◆ Action item: Read the listing and extract each line that includes the word "Prend".

◆ Recorded data:
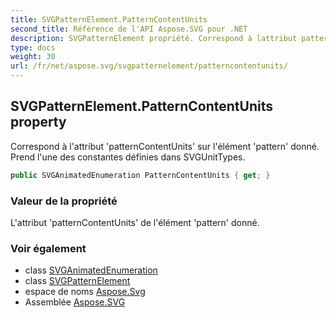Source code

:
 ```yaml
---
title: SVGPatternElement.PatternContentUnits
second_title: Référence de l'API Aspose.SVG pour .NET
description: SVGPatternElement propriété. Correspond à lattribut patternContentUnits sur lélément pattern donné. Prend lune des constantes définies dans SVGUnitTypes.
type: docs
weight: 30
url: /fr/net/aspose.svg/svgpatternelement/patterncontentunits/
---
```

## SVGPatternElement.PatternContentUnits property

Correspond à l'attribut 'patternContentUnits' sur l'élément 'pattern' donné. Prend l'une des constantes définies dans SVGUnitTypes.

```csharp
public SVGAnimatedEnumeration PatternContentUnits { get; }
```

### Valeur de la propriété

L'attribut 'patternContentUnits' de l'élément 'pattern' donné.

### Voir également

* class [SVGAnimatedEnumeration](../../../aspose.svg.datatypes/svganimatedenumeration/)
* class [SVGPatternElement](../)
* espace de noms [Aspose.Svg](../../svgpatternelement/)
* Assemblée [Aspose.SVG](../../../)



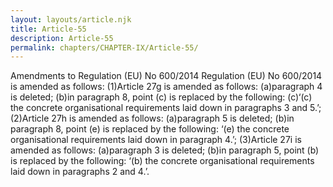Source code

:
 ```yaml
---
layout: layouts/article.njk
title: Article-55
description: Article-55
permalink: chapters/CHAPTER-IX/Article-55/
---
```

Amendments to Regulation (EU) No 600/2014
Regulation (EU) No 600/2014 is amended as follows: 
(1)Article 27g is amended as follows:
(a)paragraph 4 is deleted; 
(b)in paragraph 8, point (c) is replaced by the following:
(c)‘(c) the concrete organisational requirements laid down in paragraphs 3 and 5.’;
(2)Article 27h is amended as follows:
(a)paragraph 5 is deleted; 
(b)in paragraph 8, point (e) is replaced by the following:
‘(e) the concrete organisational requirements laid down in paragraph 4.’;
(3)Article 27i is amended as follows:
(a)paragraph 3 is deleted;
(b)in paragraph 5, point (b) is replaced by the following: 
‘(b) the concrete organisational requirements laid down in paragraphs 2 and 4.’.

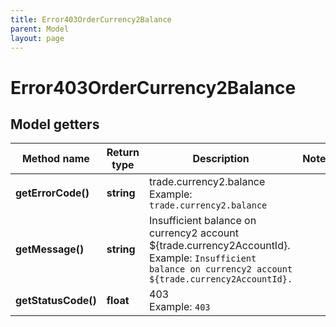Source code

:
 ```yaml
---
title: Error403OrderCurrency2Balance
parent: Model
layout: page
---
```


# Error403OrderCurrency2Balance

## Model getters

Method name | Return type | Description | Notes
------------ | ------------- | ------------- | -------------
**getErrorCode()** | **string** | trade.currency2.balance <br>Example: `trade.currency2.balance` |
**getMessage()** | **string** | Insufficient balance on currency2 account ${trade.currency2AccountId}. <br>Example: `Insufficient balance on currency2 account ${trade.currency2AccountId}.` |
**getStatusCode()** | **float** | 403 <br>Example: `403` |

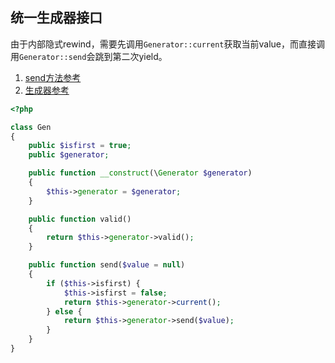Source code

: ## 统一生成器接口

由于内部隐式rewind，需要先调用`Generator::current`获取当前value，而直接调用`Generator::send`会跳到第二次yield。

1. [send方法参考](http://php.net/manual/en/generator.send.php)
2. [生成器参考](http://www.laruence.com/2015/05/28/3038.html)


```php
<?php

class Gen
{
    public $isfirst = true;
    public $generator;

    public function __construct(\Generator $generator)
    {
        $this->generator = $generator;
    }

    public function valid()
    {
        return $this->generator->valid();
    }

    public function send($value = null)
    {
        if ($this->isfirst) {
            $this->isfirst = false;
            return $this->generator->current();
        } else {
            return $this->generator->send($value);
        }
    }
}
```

--

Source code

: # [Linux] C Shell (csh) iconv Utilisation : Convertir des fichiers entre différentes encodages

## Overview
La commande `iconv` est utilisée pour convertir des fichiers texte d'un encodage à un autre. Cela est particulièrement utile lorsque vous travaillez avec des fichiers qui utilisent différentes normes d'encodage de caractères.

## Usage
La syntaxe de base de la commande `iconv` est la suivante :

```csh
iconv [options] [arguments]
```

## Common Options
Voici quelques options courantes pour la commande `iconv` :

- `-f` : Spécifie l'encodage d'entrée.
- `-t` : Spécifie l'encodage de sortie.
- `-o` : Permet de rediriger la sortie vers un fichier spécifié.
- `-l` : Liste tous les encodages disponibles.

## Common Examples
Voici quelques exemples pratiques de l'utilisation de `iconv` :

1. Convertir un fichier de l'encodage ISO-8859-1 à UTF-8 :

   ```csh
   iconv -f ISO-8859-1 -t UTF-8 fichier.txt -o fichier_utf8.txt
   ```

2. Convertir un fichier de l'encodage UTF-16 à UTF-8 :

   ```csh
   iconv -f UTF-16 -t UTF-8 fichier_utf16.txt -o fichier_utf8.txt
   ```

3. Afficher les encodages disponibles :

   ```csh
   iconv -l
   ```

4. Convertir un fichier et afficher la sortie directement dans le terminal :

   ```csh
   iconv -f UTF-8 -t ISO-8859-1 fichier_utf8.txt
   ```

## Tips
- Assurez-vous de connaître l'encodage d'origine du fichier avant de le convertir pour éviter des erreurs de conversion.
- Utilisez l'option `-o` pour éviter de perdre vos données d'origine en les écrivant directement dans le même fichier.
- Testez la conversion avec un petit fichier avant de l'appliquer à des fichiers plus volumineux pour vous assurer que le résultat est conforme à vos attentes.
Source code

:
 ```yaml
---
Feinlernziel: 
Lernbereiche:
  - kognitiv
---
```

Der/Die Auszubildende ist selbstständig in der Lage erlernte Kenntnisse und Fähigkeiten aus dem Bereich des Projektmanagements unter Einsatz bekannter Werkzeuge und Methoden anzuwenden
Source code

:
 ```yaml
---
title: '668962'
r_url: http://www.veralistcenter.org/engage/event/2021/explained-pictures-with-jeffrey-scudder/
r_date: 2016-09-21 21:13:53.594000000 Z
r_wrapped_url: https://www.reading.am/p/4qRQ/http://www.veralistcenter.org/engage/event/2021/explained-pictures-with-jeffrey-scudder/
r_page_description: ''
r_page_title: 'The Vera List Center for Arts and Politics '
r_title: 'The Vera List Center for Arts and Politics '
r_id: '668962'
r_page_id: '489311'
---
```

==

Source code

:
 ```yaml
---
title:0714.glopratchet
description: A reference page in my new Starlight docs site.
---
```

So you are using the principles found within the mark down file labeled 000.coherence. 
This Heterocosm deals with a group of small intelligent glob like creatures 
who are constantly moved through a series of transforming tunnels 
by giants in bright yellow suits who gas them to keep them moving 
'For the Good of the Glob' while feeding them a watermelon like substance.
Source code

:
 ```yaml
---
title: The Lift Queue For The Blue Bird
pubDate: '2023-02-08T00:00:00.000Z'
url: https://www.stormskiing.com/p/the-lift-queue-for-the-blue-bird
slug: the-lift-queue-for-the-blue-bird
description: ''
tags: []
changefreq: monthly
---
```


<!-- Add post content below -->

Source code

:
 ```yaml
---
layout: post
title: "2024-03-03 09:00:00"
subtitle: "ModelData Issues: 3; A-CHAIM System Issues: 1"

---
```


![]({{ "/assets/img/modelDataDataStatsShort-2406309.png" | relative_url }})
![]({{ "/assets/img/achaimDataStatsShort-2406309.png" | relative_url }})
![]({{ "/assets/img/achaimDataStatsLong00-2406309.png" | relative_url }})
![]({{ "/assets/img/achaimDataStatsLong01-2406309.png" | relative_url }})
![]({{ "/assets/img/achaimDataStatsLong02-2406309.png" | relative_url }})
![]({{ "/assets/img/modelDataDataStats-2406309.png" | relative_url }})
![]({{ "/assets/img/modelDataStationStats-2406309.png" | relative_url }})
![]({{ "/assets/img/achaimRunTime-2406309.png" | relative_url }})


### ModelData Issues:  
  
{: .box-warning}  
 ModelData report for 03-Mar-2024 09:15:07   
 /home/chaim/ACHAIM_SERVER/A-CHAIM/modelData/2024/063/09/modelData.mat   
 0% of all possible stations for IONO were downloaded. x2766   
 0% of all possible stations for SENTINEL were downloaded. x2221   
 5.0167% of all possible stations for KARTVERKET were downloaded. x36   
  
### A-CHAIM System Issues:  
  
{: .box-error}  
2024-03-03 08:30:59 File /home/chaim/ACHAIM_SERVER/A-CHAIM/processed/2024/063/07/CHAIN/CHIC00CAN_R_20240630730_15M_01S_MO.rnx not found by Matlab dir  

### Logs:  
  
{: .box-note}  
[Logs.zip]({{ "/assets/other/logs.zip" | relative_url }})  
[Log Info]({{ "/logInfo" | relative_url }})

◆ Exercise output:
description: SVGPatternElement propriété. Correspond à lattribut patternContentUnits sur lélément pattern donné. Prend lune des constantes définies dans SVGUnitTypes.
Correspond à l'attribut 'patternContentUnits' sur l'élément 'pattern' donné. Prend l'une des constantes définies dans SVGUnitTypes.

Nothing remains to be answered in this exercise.